- Opening Delimiter -

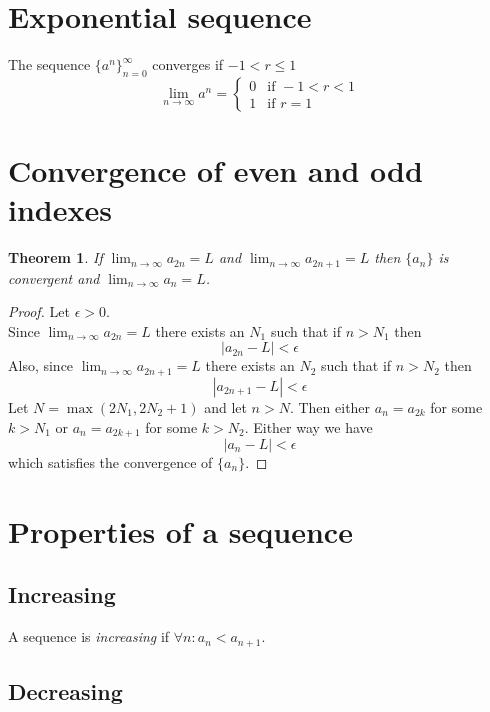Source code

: \documentclass{article}
\begin{document}
\section{Exponential sequence} %

The sequence \({\{a^n\}}_{n=0}^\infty\) converges if \(-1<r\leq 1\)
\[
    \lim_{n\to\infty} a^n = \begin{cases}
        0 & \text{if } -1 < r < 1 \\
        1 & \text{if } r=1
    \end{cases}
\]

\pagebreak

\section{Convergence of even and odd indexes}

\newtheorem*{theorem1}{Theorem}

\begin{theorem1}
    If \(\lim_{n\to\infty}a_{2n}=L\) and \(\lim_{n\to\infty}a_{2n+1}=L\)
    then \(\{a_n\}\) is convergent and \(\lim_{n\to\infty}a_n=L\).
\end{theorem1}
\begin{proof}
    Let \(\epsilon>0\). \\
    Since \(\lim_{n\to\infty}a_{2n}=L\) there exists an \(N_1\) such that
    if \(n>N_1\) then
    \[
        |a_{2n}-L|<\epsilon
    \]
    Also, since \(\lim_{n\to\infty}a_{2n+1}=L\) there exists an \(N_2\) such that
    if \(n>N_2\) then
    \[
        |a_{2n+1}-L|<\epsilon
    \]
    Let \(N=\max(2N_1, 2N_2+1)\) and let \(n>N\).
    Then either \(a_n=a_{2k}\) for some \(k>N_1\) or \(a_n=a_{2k+1}\)
    for some \(k>N_2\). Either way we have
    \[
        |a_n-L|<\epsilon
    \]
    which satisfies the convergence of \(\{a_n\}\).
\end{proof}

\section{Properties of a sequence}

\subsection{Increasing}

A sequence is \textit{increasing} if \(\forall n:  a_n<a_{n+1}\).

\subsection{Decreasing}
\end{document}

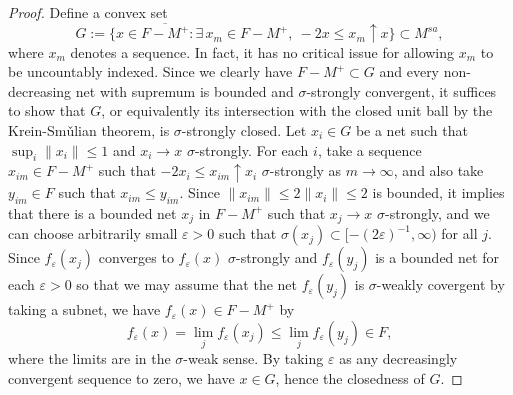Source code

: \documentclass[a4paper]{amsart}
\newcommand{\e}{\varepsilon}
\theoremstyle{plain}
\theoremstyle{definition}
\begin{document}
\begin{proof}
Define a convex set
\[G:=\{x\in\overline{F-M^+}:\exists\,x_m\in F-M^+,\ -2x\le x_m\uparrow x\}\subset M^{sa},\]
where $x_m$ denotes a sequence.
In fact, it has no critical issue for allowing $x_m$ to be uncountably indexed.
Since we clearly have $F-M^+\subset G$ and every non-decreasing net with supremum is bounded and $\sigma$-strongly convergent, it suffices to show that $G$, or equivalently its intersection with the closed unit ball by the Krein-Sm\v ulian theorem, is $\sigma$-strongly closed.
Let $x_i\in G$ be a net such that $\sup_i\|x_i\|\le1$ and $x_i\to x$ $\sigma$-strongly.
For each $i$, take a sequence $x_{im}\in F-M^+$ such that $-2x_i\le x_{im}\uparrow x_i$ $\sigma$-strongly as $m\to\infty$, and also take $y_{im}\in F$ such that $x_{im}\le y_{im}$.
Since $\|x_{im}\|\le2\|x_i\|\le2$ is bounded, it implies that there is a bounded net $x_j$ in $F-M^+$ such that $x_j\to x$ $\sigma$-strongly, and we can choose arbitrarily small $\e>0$ such that $\sigma(x_j)\subset[-(2\e)^{-1},\infty)$ for all $j$.
Since $f_\e(x_j)$ converges to $f_\e(x)$ $\sigma$-strongly and $f_\e(y_j)$ is a bounded net for each $\e>0$ so that we may assume that the net $f_\e(y_j)$ is $\sigma$-weakly covergent by taking a subnet, we have $f_\e(x)\in F-M^+$ by
\[f_\e(x)=\lim_jf_\e(x_j)\le\lim_jf_\e(y_j)\in F,\]
where the limits are in the $\sigma$-weak sense.
By taking $\e$ as any decreasingly convergent sequence to zero, we have $x\in G$, hence the closedness of $G$.



\end{proof}
\end{document}
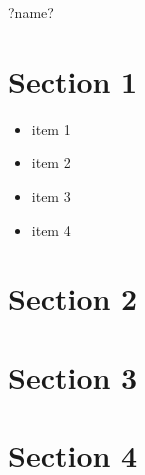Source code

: \documentclass{article}
\begin{document}
\begin{center}
	\Huge ?name?\normalsize
\end{center}

\section*{Section 1}
\begin{itemize}
	\item item 1
	\item item 2
	\item item 3
	\item item 4
\end{itemize}
\section*{Section 2}
\section*{Section 3}
\section*{Section 4}
\end{document}
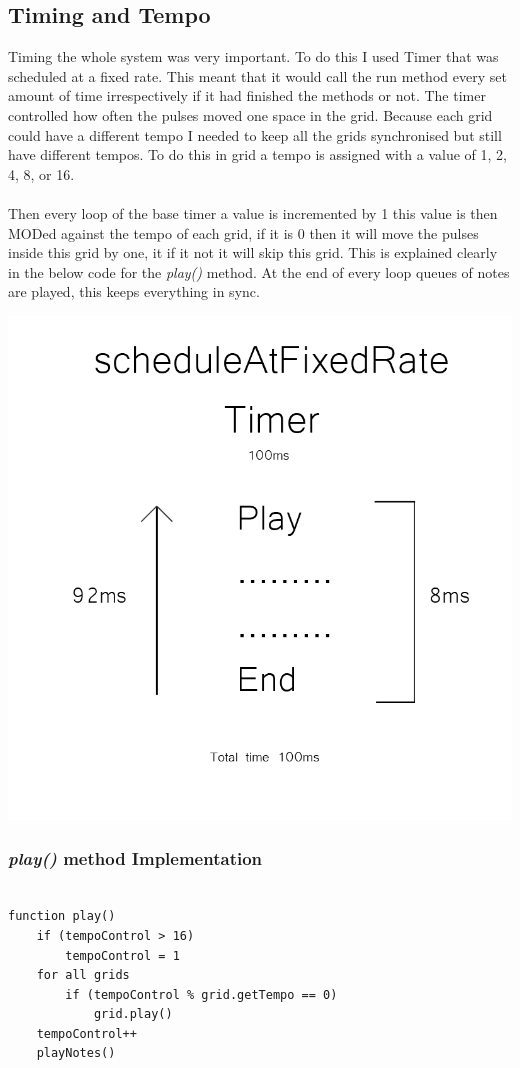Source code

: \documentclass[10pt,a4paper]{article}
\begin{document}
\subsection{Timing and Tempo}
Timing the whole system was very important. To do this I used Timer that was scheduled at a fixed rate. This meant that it would call the run method every set amount of time irrespectively if it had finished the methods or not. The timer controlled how often the pulses moved one space in the grid. Because each grid could have a different tempo I needed to keep all the grids synchronised but still have different tempos. To do this in grid a tempo is assigned with a value of 1, 2, 4, 8, or 16.\\
\\
Then every loop of the base timer a value is incremented by 1 this value is then MODed against the tempo of each grid, if it is 0 then it will move the pulses inside this grid by one, it if it not it will skip this grid. This is explained clearly in the below code for the \textit{play()} method. At the end of every loop queues of notes are played, this keeps everything in sync.\\
\begin{center}
\includegraphics[scale=0.2]{utimer.png}
\end{center}
\subsubsection{\textit{play()} method Implementation}
\begin{center}
\begin{verbatim}

function play() 
    if (tempoControl > 16) 
        tempoControl = 1 
    for all grids 
        if (tempoControl % grid.getTempo == 0) 
            grid.play() 
    tempoControl++
    playNotes() 
	
\end{verbatim}
\end{center}
\end{document}
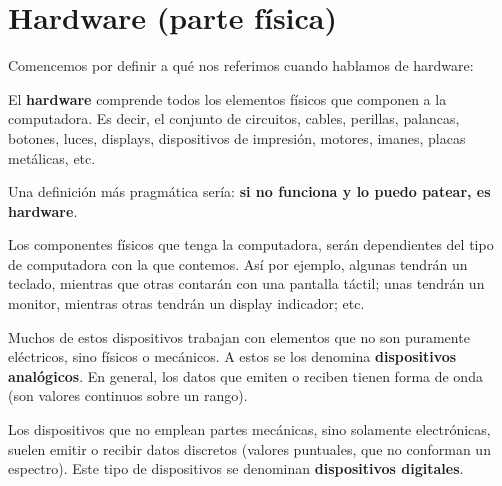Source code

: \section{Hardware (parte física)}

Comencemos por definir a qué nos referimos cuando hablamos de hardware:

\begin{definition}
    El \textbf{hardware} comprende todos los elementos físicos que componen a la
    computadora. Es decir, el conjunto de circuitos, cables, perillas, palancas,
    botones, luces, displays, dispositivos de impresión, motores, imanes, placas
    metálicas, etc.\autocite[vid. p.12]{gookin_2005}
\end{definition}

Una definición más pragmática sería: \textbf{si no funciona y lo puedo patear,
es hardware}.

Los componentes físicos que tenga la computadora, serán dependientes del tipo de
computadora con la que contemos. Así por ejemplo, algunas tendrán un teclado,
mientras que otras contarán con una pantalla táctil; unas tendrán un monitor,
mientras otras tendrán un display indicador; etc.

Muchos de estos dispositivos trabajan con elementos que no son puramente
eléctricos, sino físicos o mecánicos. A estos se los denomina
\textbf{dispositivos analógicos}. En general, los datos que emiten o reciben
tienen forma de onda (son valores continuos sobre un rango).

Los dispositivos que no emplean partes mecánicas, sino solamente electrónicas,
suelen emitir o recibir datos discretos (valores puntuales, que no conforman
un espectro). Este tipo de dispositivos se denominan \textbf{dispositivos
digitales}.

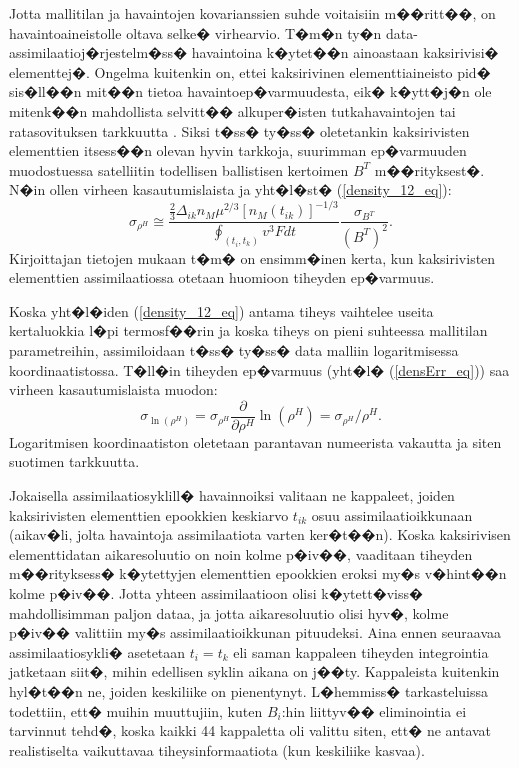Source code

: \documentclass[12pt,a4paper,finnish,margin=2in]{article}
\begin{document}
Jotta mallitilan ja havaintojen kovarianssien suhde voitaisiin m��ritt��, on havaintoaineistolle oltava selke� virhearvio. T�m�n ty�n data-assimilaatioj�rjestelm�ss� havaintoina k�ytet��n ainoastaan kaksirivisi� elementtej�. Ongelma kuitenkin on, ettei kaksirivinen elementtiaineisto pid� sis�ll��n mit��n tietoa havaintoep�varmuudesta, eik� k�ytt�j�n ole mitenk��n mahdollista selvitt�� alkuper�isten tutkahavaintojen tai ratasovituksen tarkkuutta \citep{picone_2005}. Siksi t�ss� ty�ss� oletetankin kaksirivisten elementtien itsess��n olevan hyvin tarkkoja, suurimman ep�varmuuden muodostuessa satelliitin todellisen ballistisen kertoimen $B^T$ m��rityksest�. N�in ollen virheen kasautumislaista ja yht�l�st� (\ref{density_12_eq}):
\begin{equation} \label{densErr_eq}
\sigma_{\rho^H} \cong  \frac{\frac{2}{3} \Delta_{ik}n_M \mu^{2/3} \left [ n_M(t_{ik}) \right ]^{-1/3}}{\oint_{(t_i,t_k)}  v^3 F dt} \frac{\sigma_{B^T}}{(B^T)^2}.
\end{equation}
Kirjoittajan tietojen mukaan t�m� on ensimm�inen kerta, kun kaksirivisten elementtien assimilaatiossa otetaan huomioon tiheyden ep�varmuus. 

Koska yht�l�iden (\ref{density_12_eq}) antama tiheys vaihtelee useita kertaluokkia l�pi termosf��rin ja koska tiheys on pieni suhteessa mallitilan parametreihin, assimiloidaan t�ss� ty�ss� data malliin logaritmisessa koordinaatistossa. T�ll�in tiheyden ep�varmuus (yht�l� (\ref{densErr_eq})) saa virheen kasautumislaista muodon:
\begin{equation} \label{densErrLog_eq}
\sigma_{\ln(\rho^H)} = \sigma_{\rho^H} \frac{\partial}{\partial \rho^H} \ln(\rho^H) = \sigma_{\rho^H} / \rho^H.
\end{equation}
Logaritmisen koordinaatiston oletetaan parantavan numeerista vakautta ja siten suotimen tarkkuutta. 

Jokaisella assimilaatiosyklill� havainnoiksi valitaan ne kappaleet, joiden kaksirivisten elementtien epookkien keskiarvo $t_{ik}$ osuu assimilaatioikkunaan (aikav�li, jolta havaintoja assimilaatiota varten ker�t��n). Koska kaksirivisen elementtidatan aikaresoluutio on noin kolme p�iv��, vaaditaan tiheyden m��rityksess� k�ytettyjen elementtien epookkien eroksi my�s v�hint��n kolme p�iv��. Jotta yhteen assimilaatioon olisi k�ytett�viss� mahdollisimman paljon dataa, ja jotta aikaresoluutio olisi hyv�, kolme p�iv�� valittiin my�s assimilaatioikkunan pituudeksi. Aina ennen seuraavaa assimilaatiosykli� asetetaan $t_i = t_k$ eli saman kappaleen tiheyden integrointia jatketaan siit�, mihin edellisen syklin aikana on j��ty. Kappaleista kuitenkin hyl�t��n ne, joiden keskiliike on pienentynyt. L�hemmiss� tarkasteluissa todettiin, ett� muihin muuttujiin, kuten $B_i$:hin liittyv�� eliminointia ei tarvinnut tehd�, koska kaikki 44 kappaletta oli valittu siten, ett� ne antavat realistiselta vaikuttavaa tiheysinformaatiota (kun keskiliike kasvaa). 
\end{document}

- Closing Delimiter -

Copy each line above that contains the word "convergent".

    then \(\{a_n\}\) is convergent and \(\lim_{n\to\infty}a_n=L\).
Since we clearly have $F-M^+\subset G$ and every non-decreasing net with supremum is bounded and $\sigma$-strongly convergent, it suffices to show that $G$, or equivalently its intersection with the closed unit ball by the Krein-Sm\v ulian theorem, is $\sigma$-strongly closed.
By taking $\e$ as any decreasingly convergent sequence to zero, we have $x\in G$, hence the closedness of $G$.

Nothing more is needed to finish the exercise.